Since the transaction's effective date in November 2013, the trustee-reported collateral portfolio's weighted average life has decreased to 4.48 years from 5.71 years. This seasoning has decreased the overall credit risk profile, which, in turn, provided more cushion to the tranche ratings.
The transaction experienced an increase in both defaults and assets rated 'CCC+' and below since the effective date. Specifically, the amount of 'CCC+'-and-below-rated assets increased to $27.57 million (6.9% of the aggregate principal balance) as of September 2016, from $5.25 million as of the effective date.

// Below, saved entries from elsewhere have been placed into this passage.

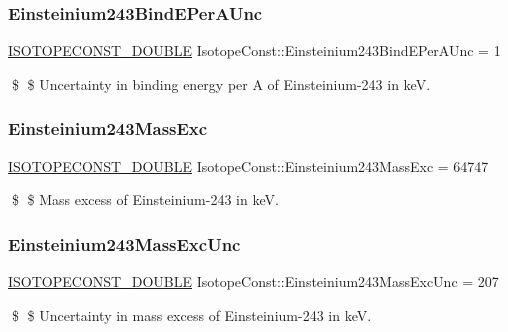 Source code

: \subsubsection{\texorpdfstring{Einsteinium243\+Bind\+E\+Per\+A\+Unc}{Einsteinium243BindEPerAUnc}}
{\footnotesize\ttfamily \mbox{\hyperlink{group___isotope_const-_macros_ga8f45a7272ce02c0b4c65c44636ed719a}{I\+S\+O\+T\+O\+P\+E\+C\+O\+N\+S\+T\+\_\+\+D\+O\+U\+B\+LE}} Isotope\+Const\+::\+Einsteinium243\+Bind\+E\+Per\+A\+Unc = 1}

\$ \$ Uncertainty in binding energy per A of Einsteinium-\/243 in keV. \mbox{\label{group___isotope_const-_einsteinium-_es243_ga3bdde88a80a10c74c03ece35cea1f60d}} 
\subsubsection{\texorpdfstring{Einsteinium243\+Mass\+Exc}{Einsteinium243MassExc}}
{\footnotesize\ttfamily \mbox{\hyperlink{group___isotope_const-_macros_ga8f45a7272ce02c0b4c65c44636ed719a}{I\+S\+O\+T\+O\+P\+E\+C\+O\+N\+S\+T\+\_\+\+D\+O\+U\+B\+LE}} Isotope\+Const\+::\+Einsteinium243\+Mass\+Exc = 64747}

\$ \$ Mass excess of Einsteinium-\/243 in keV. \mbox{\label{group___isotope_const-_einsteinium-_es243_ga992fa2fa0d9b4469f7e34db64f14ee27}} 
\subsubsection{\texorpdfstring{Einsteinium243\+Mass\+Exc\+Unc}{Einsteinium243MassExcUnc}}
{\footnotesize\ttfamily \mbox{\hyperlink{group___isotope_const-_macros_ga8f45a7272ce02c0b4c65c44636ed719a}{I\+S\+O\+T\+O\+P\+E\+C\+O\+N\+S\+T\+\_\+\+D\+O\+U\+B\+LE}} Isotope\+Const\+::\+Einsteinium243\+Mass\+Exc\+Unc = 207}

\$ \$ Uncertainty in mass excess of Einsteinium-\/243 in keV. \mbox{\label{group___isotope_const-_einsteinium-_es243_ga02d0a0ef51747c12ccb78f40af96ee0c}}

The level of defaulted assets increased to $1.2 million from none over the same period.
The increase in defaulted assets, as well as other factors, has affected the level of credit support available to all tranches, as seen by the mild decline in the overcollateralization (O/C) ratios:The class A O/C ratio was 136.92%, down from 137.69% reported in November 2013.The class B O/C ratio was 122.22%, down from 122.91%. The class C O/C ratio was 114.50%, down from 115.14%.The class D O/C ratio was 108.57%, down from 109.18%.However, the current coverage test ratios are all passing and well above their minimum threshold values.
Overall, the increase in defaulted assets has been largely offset by the decline in the weighted average life. However, any significant deterioration in these metrics could negatively affect the deal in the future, especially the junior tranches.
Although our cash flow analysis indicated higher ratings for the class A-2, B, C, and D notes, our rating actions considered the increase in defaulted and 'CCC+'-and-below-rated assets, relatively higher exposure to the energy and commodity sectors, and higher-than-average exposure to assets with a negative rating outlook. This therefore allowed for volatility in the underlying portfolio given that the transaction is still in its reinvestment period.
In addition, while the cash flow results indicated a lower rating for the class E notes, we view the overall credit seasoning as an improvement to the transaction and also considered the relatively stable O/C ratios that currently have significant cushion over their minimum requirements. However, any increase in defaults and/or par losses could lead to potential negative rating actions on the notes in the future.
The affirmed ratings reflect our view that the credit support available is commensurate with the current rating levels.
Our review of this transaction included a cash flow analysis, based on the portfolio and transaction as reflected in the September 2016 trustee report, to estimate future performance. In line with our criteria, our cash flow scenarios applied forward-looking assumptions on the expected timing and pattern of defaults, and recoveries upon default, under various interest rate and macroeconomic scenarios. In addition, our analysis considered the transaction's ability to pay timely interest and/or ultimate principal to each of the rated tranches.
We will continue to review whether, in our view, the ratings assigned to the notes remain consistent with the credit enhancement available to support them, and we will take further rating actions as we deem necessary.